* _PROBLEM TO SOLVE_
Each line with the word "wand" must appear in the answer, copied from the records.
[[ GIVEN RECORDS open ]]
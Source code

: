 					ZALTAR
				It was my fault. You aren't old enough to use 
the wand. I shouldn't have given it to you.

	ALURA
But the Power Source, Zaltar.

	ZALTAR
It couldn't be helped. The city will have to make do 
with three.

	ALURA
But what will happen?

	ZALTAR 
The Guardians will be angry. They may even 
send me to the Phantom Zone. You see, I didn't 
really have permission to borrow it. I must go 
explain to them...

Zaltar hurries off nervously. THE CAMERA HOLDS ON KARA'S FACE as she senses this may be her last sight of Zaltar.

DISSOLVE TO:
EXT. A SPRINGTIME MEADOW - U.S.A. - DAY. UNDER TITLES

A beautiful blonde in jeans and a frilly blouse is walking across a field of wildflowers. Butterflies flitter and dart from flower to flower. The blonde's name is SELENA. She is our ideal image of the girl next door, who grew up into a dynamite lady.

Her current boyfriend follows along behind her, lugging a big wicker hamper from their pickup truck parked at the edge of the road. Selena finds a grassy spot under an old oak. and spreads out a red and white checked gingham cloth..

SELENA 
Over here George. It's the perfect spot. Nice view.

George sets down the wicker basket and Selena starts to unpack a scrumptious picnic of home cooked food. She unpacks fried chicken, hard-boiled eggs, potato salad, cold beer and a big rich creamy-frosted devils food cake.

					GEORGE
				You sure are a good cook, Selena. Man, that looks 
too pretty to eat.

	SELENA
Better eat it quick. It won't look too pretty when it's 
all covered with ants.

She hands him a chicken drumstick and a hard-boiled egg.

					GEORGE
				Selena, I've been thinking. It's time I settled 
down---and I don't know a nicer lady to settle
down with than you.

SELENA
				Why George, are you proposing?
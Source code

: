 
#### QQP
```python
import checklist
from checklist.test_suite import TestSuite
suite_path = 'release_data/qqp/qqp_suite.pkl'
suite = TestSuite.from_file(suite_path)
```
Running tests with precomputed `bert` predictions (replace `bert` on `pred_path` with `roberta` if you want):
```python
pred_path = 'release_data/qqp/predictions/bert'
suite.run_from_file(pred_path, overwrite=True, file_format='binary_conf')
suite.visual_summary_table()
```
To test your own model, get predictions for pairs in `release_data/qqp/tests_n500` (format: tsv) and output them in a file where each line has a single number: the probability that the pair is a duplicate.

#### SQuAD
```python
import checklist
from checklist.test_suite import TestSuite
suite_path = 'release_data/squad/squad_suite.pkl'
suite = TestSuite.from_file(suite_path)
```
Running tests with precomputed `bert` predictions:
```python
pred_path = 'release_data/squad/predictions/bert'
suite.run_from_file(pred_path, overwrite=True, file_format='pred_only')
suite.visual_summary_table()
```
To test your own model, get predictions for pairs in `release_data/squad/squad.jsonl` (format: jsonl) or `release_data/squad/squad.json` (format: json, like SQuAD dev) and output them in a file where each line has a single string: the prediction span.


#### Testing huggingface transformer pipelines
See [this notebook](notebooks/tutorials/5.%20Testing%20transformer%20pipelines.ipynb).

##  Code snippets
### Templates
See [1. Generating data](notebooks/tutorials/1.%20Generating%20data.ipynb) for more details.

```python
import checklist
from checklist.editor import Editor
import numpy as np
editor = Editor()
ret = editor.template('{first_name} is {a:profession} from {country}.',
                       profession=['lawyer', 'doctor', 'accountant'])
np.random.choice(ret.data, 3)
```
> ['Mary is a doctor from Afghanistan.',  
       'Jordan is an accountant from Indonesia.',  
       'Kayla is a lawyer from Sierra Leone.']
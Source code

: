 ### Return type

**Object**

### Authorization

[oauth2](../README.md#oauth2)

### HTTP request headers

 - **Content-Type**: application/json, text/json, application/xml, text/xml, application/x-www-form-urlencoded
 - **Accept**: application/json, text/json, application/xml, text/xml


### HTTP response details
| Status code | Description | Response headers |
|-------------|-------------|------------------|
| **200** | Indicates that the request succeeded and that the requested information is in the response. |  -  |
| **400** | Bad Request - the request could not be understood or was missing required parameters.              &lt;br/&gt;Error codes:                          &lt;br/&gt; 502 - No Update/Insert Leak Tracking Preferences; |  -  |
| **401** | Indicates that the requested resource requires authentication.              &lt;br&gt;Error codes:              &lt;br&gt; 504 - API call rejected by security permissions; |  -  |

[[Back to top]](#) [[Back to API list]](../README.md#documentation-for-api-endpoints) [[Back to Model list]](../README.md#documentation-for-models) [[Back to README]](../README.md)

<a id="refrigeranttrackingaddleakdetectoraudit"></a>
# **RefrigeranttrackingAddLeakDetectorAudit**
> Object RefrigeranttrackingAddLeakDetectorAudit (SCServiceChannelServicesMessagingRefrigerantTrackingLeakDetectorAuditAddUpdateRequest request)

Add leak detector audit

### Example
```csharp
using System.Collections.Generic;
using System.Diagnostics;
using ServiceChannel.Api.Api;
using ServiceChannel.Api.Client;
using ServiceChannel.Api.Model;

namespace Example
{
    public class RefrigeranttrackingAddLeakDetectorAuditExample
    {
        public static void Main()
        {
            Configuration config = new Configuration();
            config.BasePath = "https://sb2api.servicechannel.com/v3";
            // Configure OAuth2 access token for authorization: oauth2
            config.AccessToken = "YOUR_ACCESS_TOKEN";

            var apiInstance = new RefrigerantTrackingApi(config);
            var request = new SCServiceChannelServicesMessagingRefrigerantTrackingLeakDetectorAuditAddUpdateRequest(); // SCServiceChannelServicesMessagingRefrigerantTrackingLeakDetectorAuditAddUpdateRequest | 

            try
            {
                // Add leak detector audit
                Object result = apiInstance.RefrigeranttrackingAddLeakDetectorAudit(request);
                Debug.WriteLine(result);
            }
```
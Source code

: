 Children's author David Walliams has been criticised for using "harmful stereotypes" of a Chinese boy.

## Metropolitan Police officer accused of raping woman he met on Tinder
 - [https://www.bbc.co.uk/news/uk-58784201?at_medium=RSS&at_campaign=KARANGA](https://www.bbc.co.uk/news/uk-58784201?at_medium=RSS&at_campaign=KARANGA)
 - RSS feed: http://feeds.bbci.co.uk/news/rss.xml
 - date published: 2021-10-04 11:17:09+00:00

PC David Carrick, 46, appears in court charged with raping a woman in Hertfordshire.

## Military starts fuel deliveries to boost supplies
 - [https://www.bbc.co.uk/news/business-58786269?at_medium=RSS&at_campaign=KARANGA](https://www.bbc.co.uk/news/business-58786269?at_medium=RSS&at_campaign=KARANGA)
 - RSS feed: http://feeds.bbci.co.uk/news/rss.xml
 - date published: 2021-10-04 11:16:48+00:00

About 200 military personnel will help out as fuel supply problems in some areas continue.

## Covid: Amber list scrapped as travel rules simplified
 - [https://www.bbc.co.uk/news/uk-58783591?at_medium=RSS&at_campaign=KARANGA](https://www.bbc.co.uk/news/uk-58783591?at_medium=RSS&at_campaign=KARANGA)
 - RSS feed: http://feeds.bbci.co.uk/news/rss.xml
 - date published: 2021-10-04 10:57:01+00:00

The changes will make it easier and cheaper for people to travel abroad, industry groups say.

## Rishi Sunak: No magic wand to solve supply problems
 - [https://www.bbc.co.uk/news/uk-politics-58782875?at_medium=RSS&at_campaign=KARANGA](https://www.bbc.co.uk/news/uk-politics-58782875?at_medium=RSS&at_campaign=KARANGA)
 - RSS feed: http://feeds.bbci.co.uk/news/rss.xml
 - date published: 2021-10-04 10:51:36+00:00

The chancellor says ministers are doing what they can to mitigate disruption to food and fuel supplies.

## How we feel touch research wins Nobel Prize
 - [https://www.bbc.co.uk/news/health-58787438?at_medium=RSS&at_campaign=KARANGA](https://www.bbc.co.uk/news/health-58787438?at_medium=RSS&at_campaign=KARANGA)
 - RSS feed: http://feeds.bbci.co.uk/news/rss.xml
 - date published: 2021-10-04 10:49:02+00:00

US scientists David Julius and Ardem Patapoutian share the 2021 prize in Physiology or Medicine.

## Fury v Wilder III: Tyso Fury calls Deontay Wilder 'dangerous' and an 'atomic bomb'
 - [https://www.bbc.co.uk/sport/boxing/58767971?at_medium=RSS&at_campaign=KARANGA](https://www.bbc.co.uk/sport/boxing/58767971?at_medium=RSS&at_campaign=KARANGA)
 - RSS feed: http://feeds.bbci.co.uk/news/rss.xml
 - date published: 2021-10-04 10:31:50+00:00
[[ GIVEN RECORDS closed ]]
* _ANSWER FOR THE TASK_
the wand. I shouldn't have given it to you.
## Rishi Sunak: No magic wand to solve supply problems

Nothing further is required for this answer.